There is where she made a mistake, but it happened that it wasn’t a fatal one.
Bear in mind that she gave her hand away and told all she knew, and in that telling there was enough to convict her half a dozen times over. But she was game to the last ditch.
“I’m very sorry,” remarked her supposed confederate to her one evening, “but I’ll have to arrest you. I’m an officer, you know.”
“I always ought to be guided by my first impressions,” she retorted. “I had an idea you were wrong when I first met you and if I had stuck to that you would have known nothing.”
“That’s right; but as it is I’ll have to take you down to headquarters.”

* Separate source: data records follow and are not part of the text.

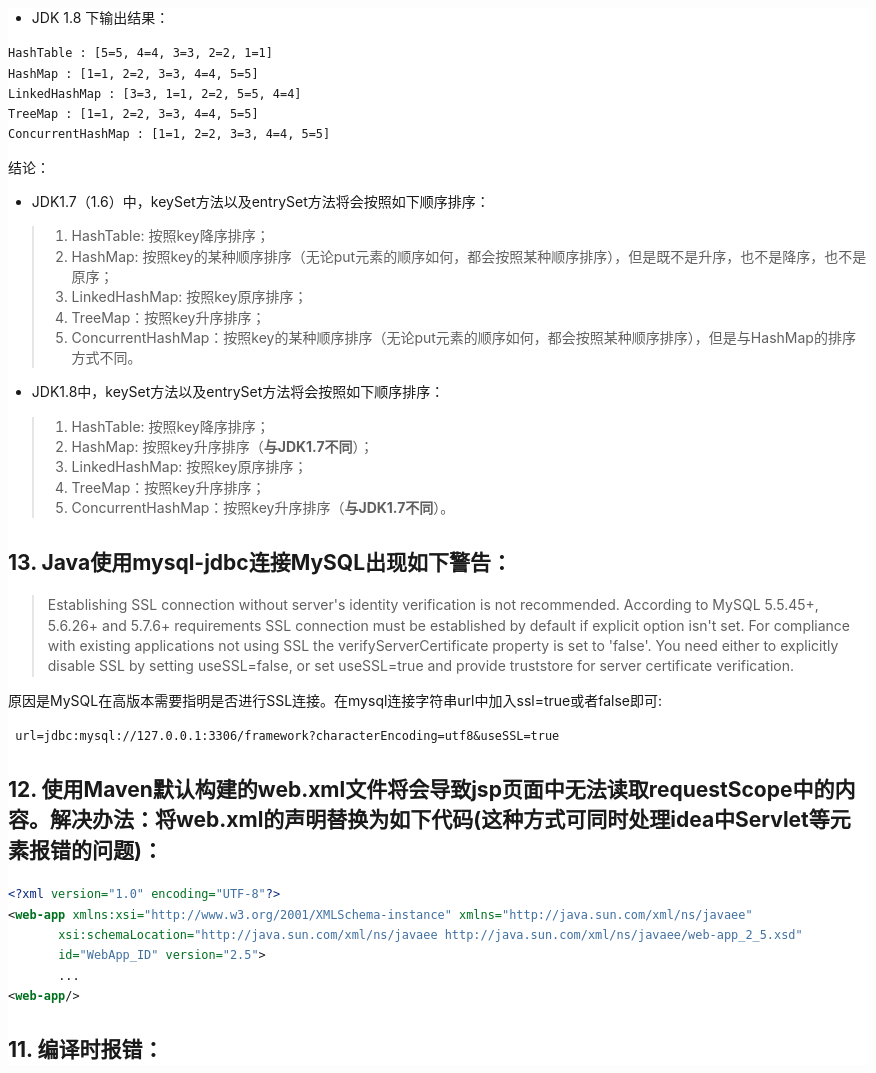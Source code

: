 * JDK 1.8 下输出结果：
``` text
HashTable : [5=5, 4=4, 3=3, 2=2, 1=1]
HashMap : [1=1, 2=2, 3=3, 4=4, 5=5]
LinkedHashMap : [3=3, 1=1, 2=2, 5=5, 4=4]
TreeMap : [1=1, 2=2, 3=3, 4=4, 5=5]
ConcurrentHashMap : [1=1, 2=2, 3=3, 4=4, 5=5]
```

结论：
* JDK1.7（1.6）中，keySet方法以及entrySet方法将会按照如下顺序排序：
> 1. HashTable: 按照key降序排序；
> 2. HashMap: 按照key的某种顺序排序（无论put元素的顺序如何，都会按照某种顺序排序），但是既不是升序，也不是降序，也不是原序；
> 3. LinkedHashMap: 按照key原序排序；
> 4. TreeMap：按照key升序排序；
> 5. ConcurrentHashMap：按照key的某种顺序排序（无论put元素的顺序如何，都会按照某种顺序排序），但是与HashMap的排序方式不同。

* JDK1.8中，keySet方法以及entrySet方法将会按照如下顺序排序：
> 1. HashTable: 按照key降序排序；
> 2. HashMap: 按照key升序排序（**与JDK1.7不同**）；
> 3. LinkedHashMap: 按照key原序排序；
> 4. TreeMap：按照key升序排序；
> 5. ConcurrentHashMap：按照key升序排序（**与JDK1.7不同**）。

## 13. Java使用mysql-jdbc连接MySQL出现如下警告：
  > Establishing SSL connection without server's identity verification is not recommended. According to MySQL 5.5.45+, 5.6.26+ and 5.7.6+ requirements SSL connection must be established by default if explicit option isn't set. For compliance with existing applications not using SSL the verifyServerCertificate property is set to 'false'. You need either to explicitly disable SSL by setting useSSL=false, or set useSSL=true and provide truststore for server certificate verification.
  
  原因是MySQL在高版本需要指明是否进行SSL连接。在mysql连接字符串url中加入ssl=true或者false即可:

  ``` url
   url=jdbc:mysql://127.0.0.1:3306/framework?characterEncoding=utf8&useSSL=true 
  ```

## 12. 使用Maven默认构建的web.xml文件将会导致jsp页面中无法读取requestScope中的内容。解决办法：将web.xml的声明替换为如下代码(这种方式可同时处理idea中Servlet等元素报错的问题)：

  ``` xml
  <?xml version="1.0" encoding="UTF-8"?>
  <web-app xmlns:xsi="http://www.w3.org/2001/XMLSchema-instance" xmlns="http://java.sun.com/xml/ns/javaee"
         xsi:schemaLocation="http://java.sun.com/xml/ns/javaee http://java.sun.com/xml/ns/javaee/web-app_2_5.xsd"
         id="WebApp_ID" version="2.5">
         ...
  <web-app/>
  ```

## 11. 编译时报错：

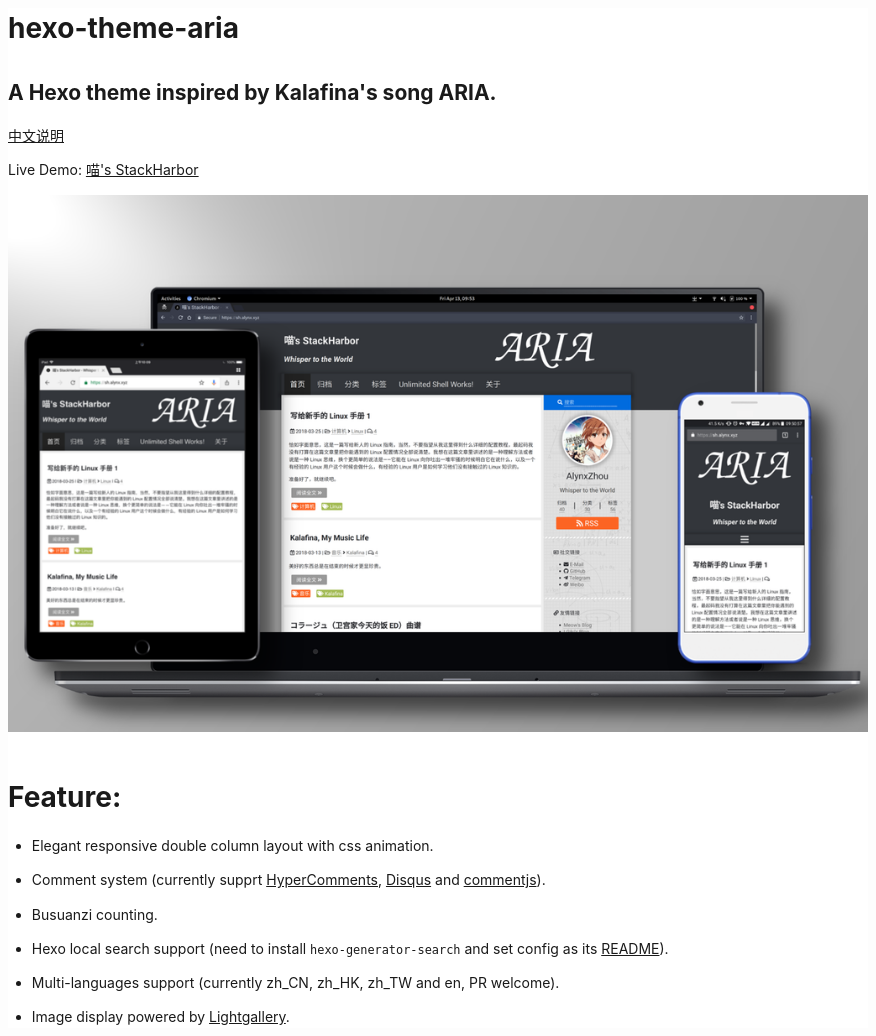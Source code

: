 hexo-theme-aria
===============

A Hexo theme inspired by Kalafina's song ARIA.
----------------------------------------------

[中文说明](README.zh_CN.md)

Live Demo: [喵's StackHarbor](https://sh.alynx.xyz/)

![Screenshot](ARIA.png)

# Feature:

- Elegant responsive double column layout with css animation.

- Comment system (currently supprt [HyperComments](https://www.hypercomments.com/), [Disqus](https://disqus.com/) and [commentjs](https://github.com/wzpan/comment.js)).

- Busuanzi counting.

- Hexo local search support (need to install `hexo-generator-search` and set config as its [README](https://github.com/wzpan/hexo-generator-search)).

- Multi-languages support (currently zh_CN, zh_HK, zh_TW and en, PR welcome).

- Image display powered by [Lightgallery](https://sachinchoolur.github.io/lightgallery.js/).
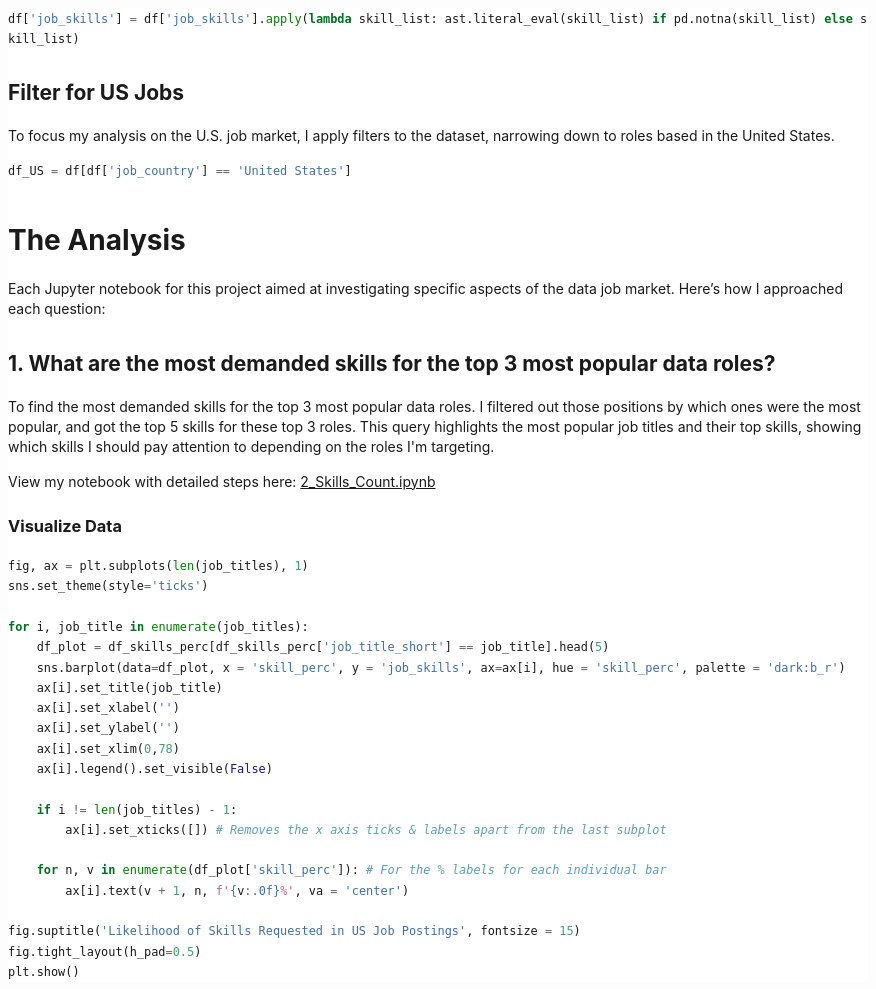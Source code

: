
 ```python
df['job_skills'] = df['job_skills'].apply(lambda skill_list: ast.literal_eval(skill_list) if pd.notna(skill_list) else skill_list) 
```

## Filter for US Jobs

To focus my analysis on the U.S. job market, I apply filters to the dataset, narrowing down to roles based in the United States.

```python
df_US = df[df['job_country'] == 'United States']
```

# The Analysis

Each Jupyter notebook for this project aimed at investigating specific aspects of the data job market. Here’s how I approached each question:

## 1. What are the most demanded skills for the top 3 most popular data roles?

To find the most demanded skills for the top 3 most popular data roles. I filtered out those positions by which ones were the most popular, and got the top 5 skills for these top 3 roles. This query highlights the most popular job titles and their top skills, showing which skills I should pay attention to depending on the roles I'm targeting.

View my notebook with detailed steps here: [2_Skills_Count.ipynb](Project_Files/2_Skills_Count.ipynb)

### Visualize Data

```python
fig, ax = plt.subplots(len(job_titles), 1) 
sns.set_theme(style='ticks')

for i, job_title in enumerate(job_titles):
    df_plot = df_skills_perc[df_skills_perc['job_title_short'] == job_title].head(5)
    sns.barplot(data=df_plot, x = 'skill_perc', y = 'job_skills', ax=ax[i], hue = 'skill_perc', palette = 'dark:b_r')
    ax[i].set_title(job_title)
    ax[i].set_xlabel('')
    ax[i].set_ylabel('')
    ax[i].set_xlim(0,78) 
    ax[i].legend().set_visible(False)

    if i != len(job_titles) - 1:
        ax[i].set_xticks([]) # Removes the x axis ticks & labels apart from the last subplot

    for n, v in enumerate(df_plot['skill_perc']): # For the % labels for each individual bar
        ax[i].text(v + 1, n, f'{v:.0f}%', va = 'center')

fig.suptitle('Likelihood of Skills Requested in US Job Postings', fontsize = 15)
fig.tight_layout(h_pad=0.5)
plt.show()
```
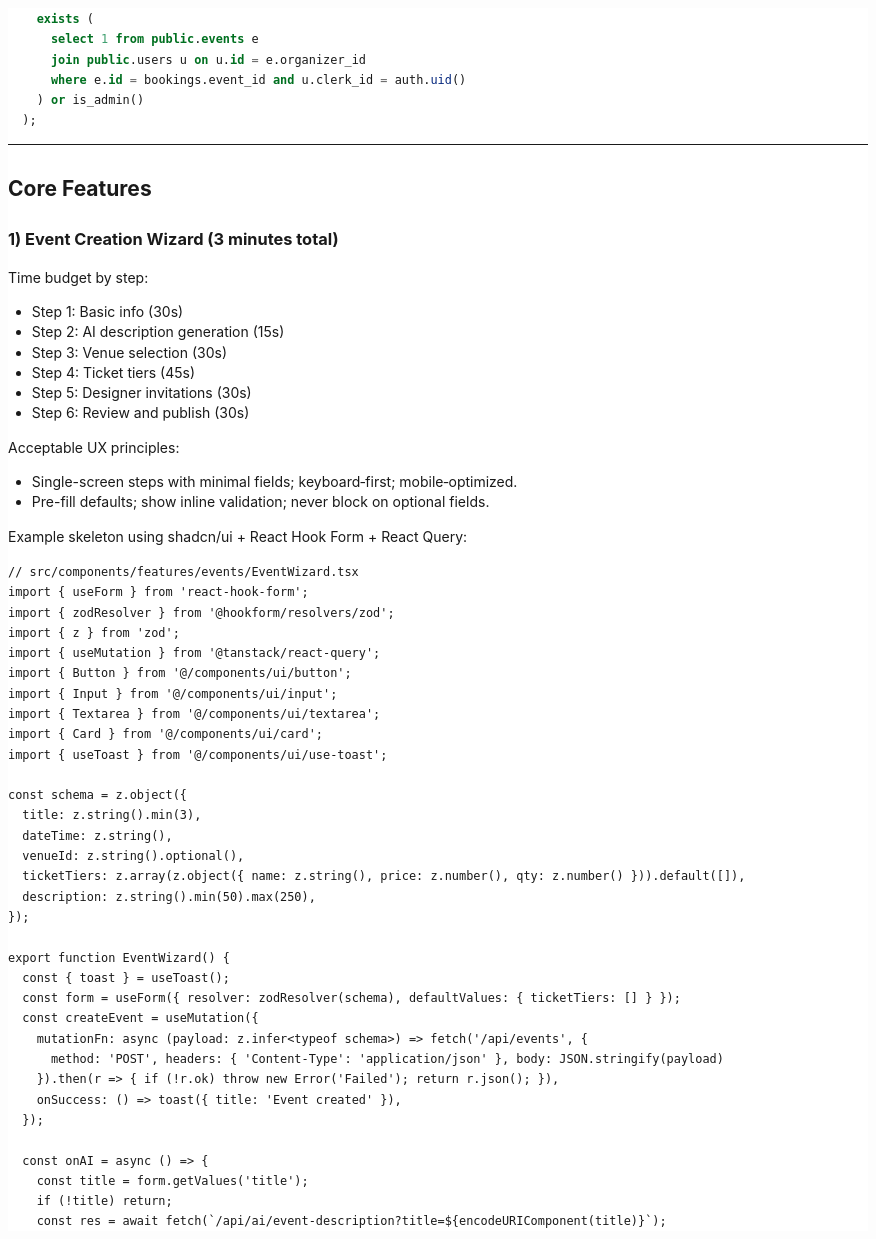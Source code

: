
 ```sql
    exists (
      select 1 from public.events e
      join public.users u on u.id = e.organizer_id
      where e.id = bookings.event_id and u.clerk_id = auth.uid()
    ) or is_admin()
  );
```

---

## Core Features

### 1) Event Creation Wizard (3 minutes total)

Time budget by step:
- Step 1: Basic info (30s)
- Step 2: AI description generation (15s)
- Step 3: Venue selection (30s)
- Step 4: Ticket tiers (45s)
- Step 5: Designer invitations (30s)
- Step 6: Review and publish (30s)

Acceptable UX principles:
- Single-screen steps with minimal fields; keyboard‑first; mobile‑optimized.
- Pre-fill defaults; show inline validation; never block on optional fields.

Example skeleton using shadcn/ui + React Hook Form + React Query:

```tsx
// src/components/features/events/EventWizard.tsx
import { useForm } from 'react-hook-form';
import { zodResolver } from '@hookform/resolvers/zod';
import { z } from 'zod';
import { useMutation } from '@tanstack/react-query';
import { Button } from '@/components/ui/button';
import { Input } from '@/components/ui/input';
import { Textarea } from '@/components/ui/textarea';
import { Card } from '@/components/ui/card';
import { useToast } from '@/components/ui/use-toast';

const schema = z.object({
  title: z.string().min(3),
  dateTime: z.string(),
  venueId: z.string().optional(),
  ticketTiers: z.array(z.object({ name: z.string(), price: z.number(), qty: z.number() })).default([]),
  description: z.string().min(50).max(250),
});

export function EventWizard() {
  const { toast } = useToast();
  const form = useForm({ resolver: zodResolver(schema), defaultValues: { ticketTiers: [] } });
  const createEvent = useMutation({
    mutationFn: async (payload: z.infer<typeof schema>) => fetch('/api/events', {
      method: 'POST', headers: { 'Content-Type': 'application/json' }, body: JSON.stringify(payload)
    }).then(r => { if (!r.ok) throw new Error('Failed'); return r.json(); }),
    onSuccess: () => toast({ title: 'Event created' }),
  });

  const onAI = async () => {
    const title = form.getValues('title');
    if (!title) return;
    const res = await fetch(`/api/ai/event-description?title=${encodeURIComponent(title)}`);
```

He acted as if it was a job he didn’t relish very much, and if the truth were told he would have let her make a getaway of it if he had dared.
In the prison she was popular as soon as she stepped inside the gates, and there was no one who would believe that a girl with a face like that would be guilty of harming anyone, much less being a confirmed and expert forger.
So the trial was called.
She treated it as a joke, and was by far the most composed person in the room. Her partner, to his credit, swore that he was the one who had done all of the robbing of the mail boxes, and all of the forging of checks, and he even went so far as to imitate several signatures, but that was offset by the evidence of the detective.
It was an easy matter to convict him, and he stood facing a term in prison.